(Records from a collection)

★ ★ ★ ★

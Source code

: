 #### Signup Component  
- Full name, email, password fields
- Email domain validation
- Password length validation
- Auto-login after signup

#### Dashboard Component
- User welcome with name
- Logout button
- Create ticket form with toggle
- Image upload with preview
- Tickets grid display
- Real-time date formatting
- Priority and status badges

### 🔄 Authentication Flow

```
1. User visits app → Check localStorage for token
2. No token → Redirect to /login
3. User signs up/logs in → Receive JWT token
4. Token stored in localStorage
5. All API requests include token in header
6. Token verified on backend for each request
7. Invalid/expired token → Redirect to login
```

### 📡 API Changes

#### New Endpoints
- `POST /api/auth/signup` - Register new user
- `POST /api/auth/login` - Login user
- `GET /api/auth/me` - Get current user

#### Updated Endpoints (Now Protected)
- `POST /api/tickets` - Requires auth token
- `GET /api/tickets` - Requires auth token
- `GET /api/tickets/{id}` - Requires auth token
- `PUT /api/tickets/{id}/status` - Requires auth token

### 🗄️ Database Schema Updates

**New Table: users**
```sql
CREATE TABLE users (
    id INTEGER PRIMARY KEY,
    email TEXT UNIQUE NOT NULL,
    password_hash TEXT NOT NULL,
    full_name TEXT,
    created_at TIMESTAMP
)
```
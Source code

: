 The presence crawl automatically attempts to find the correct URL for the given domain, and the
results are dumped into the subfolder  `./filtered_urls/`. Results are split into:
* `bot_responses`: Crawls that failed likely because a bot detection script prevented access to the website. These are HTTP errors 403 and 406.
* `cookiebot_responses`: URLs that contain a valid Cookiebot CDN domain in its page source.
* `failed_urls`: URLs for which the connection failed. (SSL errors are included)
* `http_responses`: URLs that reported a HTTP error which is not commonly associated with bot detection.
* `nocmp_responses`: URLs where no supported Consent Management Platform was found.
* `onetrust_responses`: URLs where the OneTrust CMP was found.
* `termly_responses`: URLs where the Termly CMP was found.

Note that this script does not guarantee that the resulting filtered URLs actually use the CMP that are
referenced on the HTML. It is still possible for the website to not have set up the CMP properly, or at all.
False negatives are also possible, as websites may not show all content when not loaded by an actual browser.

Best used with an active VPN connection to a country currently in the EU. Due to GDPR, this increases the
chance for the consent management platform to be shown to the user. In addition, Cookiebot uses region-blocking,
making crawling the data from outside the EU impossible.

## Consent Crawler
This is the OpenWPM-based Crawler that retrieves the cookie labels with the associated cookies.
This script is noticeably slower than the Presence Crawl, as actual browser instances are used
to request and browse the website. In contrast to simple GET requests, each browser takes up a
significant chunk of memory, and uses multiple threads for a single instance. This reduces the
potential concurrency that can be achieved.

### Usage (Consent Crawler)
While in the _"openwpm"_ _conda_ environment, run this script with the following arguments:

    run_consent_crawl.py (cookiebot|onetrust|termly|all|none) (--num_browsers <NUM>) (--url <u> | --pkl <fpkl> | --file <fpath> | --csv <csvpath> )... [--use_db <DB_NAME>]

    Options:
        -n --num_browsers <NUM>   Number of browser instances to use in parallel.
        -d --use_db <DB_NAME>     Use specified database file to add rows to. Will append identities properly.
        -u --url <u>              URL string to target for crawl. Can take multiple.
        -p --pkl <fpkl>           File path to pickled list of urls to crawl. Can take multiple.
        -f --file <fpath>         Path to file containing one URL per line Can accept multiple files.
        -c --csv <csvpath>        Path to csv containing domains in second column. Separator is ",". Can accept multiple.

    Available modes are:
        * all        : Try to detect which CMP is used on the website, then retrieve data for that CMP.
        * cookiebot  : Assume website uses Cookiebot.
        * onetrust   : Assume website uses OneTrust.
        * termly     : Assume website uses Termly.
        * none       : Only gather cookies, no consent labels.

★ ★ ★ ★

## AIM OF THE EXERCISE
The output should consist only of the lines from the one with "website uses Termly." through the final line of the records above, exactly.

## ANSWER FOR THIS EXERCISE
        * termly     : Assume website uses Termly.
        * none       : Only gather cookies, no consent labels.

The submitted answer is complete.